Extracted records:
________________________________________
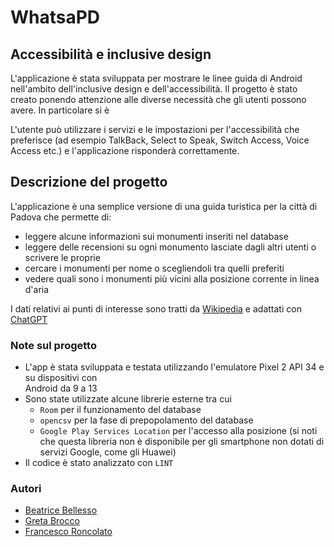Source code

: # WhatsaPD

## Accessibilità e inclusive design

L'applicazione è stata sviluppata per mostrare le linee guida di Android nell'ambito dell'inclusive design e dell'accessibilità. Il progetto è stato creato ponendo attenzione alle diverse necessità che gli utenti possono avere. In particolare si è

L'utente può utilizzare i servizi e le impostazioni per l'accessibilità che preferisce (ad esempio TalkBack, Select to Speak, Switch Access, Voice Access etc.) e l'applicazione risponderà correttamente.

## Descrizione del progetto

L'applicazione è una semplice versione di una guida turistica per la città di Padova che permette di:

+ leggere alcune informazioni sui monumenti inseriti nel database
+ leggere delle recensioni su ogni monumento lasciate dagli altri utenti o scrivere le proprie
+ cercare i monumenti per nome o scegliendoli tra quelli preferiti
+ vedere quali sono i monumenti più vicini alla posizione corrente in linea d'aria

I dati relativi ai punti di interesse sono tratti da [Wikipedia](https://it.wikipedia.org/) e adattati con [ChatGPT](https://chatgpt.com/)

### Note sul progetto

+ L'app è stata sviluppata e testata utilizzando l'emulatore Pixel 2 API 34 e su dispositivi con  
  Android da 9 a 13
+ Sono state utilizzate alcune librerie esterne tra cui
    + ```Room``` per il funzionamento del database
    + ```opencsv``` per la fase di prepopolamento del database
    + ```Google Play Services Location``` per l'accesso alla posizione (si noti che questa libreria
      non è disponibile per gli smartphone non dotati di servizi Google, come gli Huawei)
+ Il codice è stato analizzato con ```LINT```

### Autori

- [Beatrice Bellesso](https://github.com/isgreta)
- [Greta Brocco](https://github.com/SleepyGutierrez)
- [Francesco Roncolato](https://github.com/Roncooo)
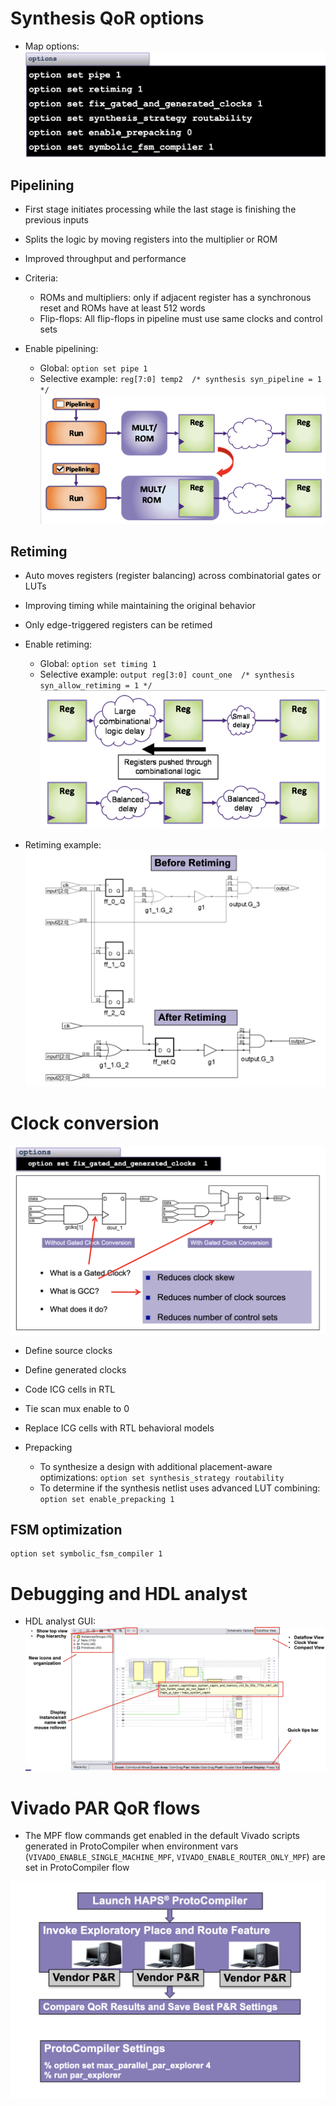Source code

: # Synthesis QoR options
- Map options:
![](./Assets/haps-100-synthesis-qor-options.png)

## Pipelining
- First stage initiates processing while the last stage is finishing the previous inputs
- Splits the logic by moving registers into the multiplier or ROM
- Improved throughput and performance

- Criteria:
	- ROMs and multipliers: only if adjacent register has a synchronous reset and ROMs have at least 512 words 
	- Flip-flops: All flip-flops in pipeline must use same clocks and control sets
- Enable pipelining:
	- Global: `option set pipe 1`
	- Selective example: `reg[7:0] temp2  /* synthesis syn_pipeline = 1 */` 
![](./Assets/haps-100-pipelining-criteria-diagram.png)

## Retiming
- Auto moves registers (register balancing) across combinatorial gates or LUTs
- Improving timing while maintaining the original behavior
- Only edge-triggered registers can be retimed

- Enable retiming:
	- Global: `option set timing 1`
	- Selective example: `output reg[3:0] count_one  /* synthesis syn_allow_retiming = 1 */`
![](./Assets/haps-100-retiming-diagram.png)

- Retiming example:
![](./Assets/haps-100-retiming-example.png)

# Clock conversion
![](./Assets/haps-100-clock-conversion-example.png)

- Define source clocks
- Define generated clocks
- Code ICG cells in RTL
- Tie scan mux enable to 0
- Replace ICG cells with RTL behavioral models

- Prepacking
	- To synthesize a design with additional placement-aware optimizations: `option set synthesis_strategy routability`
	- To determine if the synthesis netlist uses advanced LUT combining: `option set enable_prepacking 1`

## FSM optimization
```
option set symbolic_fsm_compiler 1
```

# Debugging and HDL analyst
- HDL analyst GUI:
![](./Assets/haps-100-hdl-analyst-gui.png)

# Vivado PAR QoR flows
- The MPF flow commands get enabled in the default Vivado scripts generated in ProtoCompiler when environment vars (`VIVADO_ENABLE_SINGLE_MACHINE_MPF`, `VIVADO_ENABLE_ROUTER_ONLY_MPF`) are set in ProtoCompiler flow

![](./Assets/haps-100-use-model.png)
________________________________________
Directions for this task:
Return each line from the data where the string "Android" can be found.

Result for this exercise:
L'applicazione è stata sviluppata per mostrare le linee guida di Android nell'ambito dell'inclusive design e dell'accessibilità. Il progetto è stato creato ponendo attenzione alle diverse necessità che gli utenti possono avere. In particolare si è
  Android da 9 a 13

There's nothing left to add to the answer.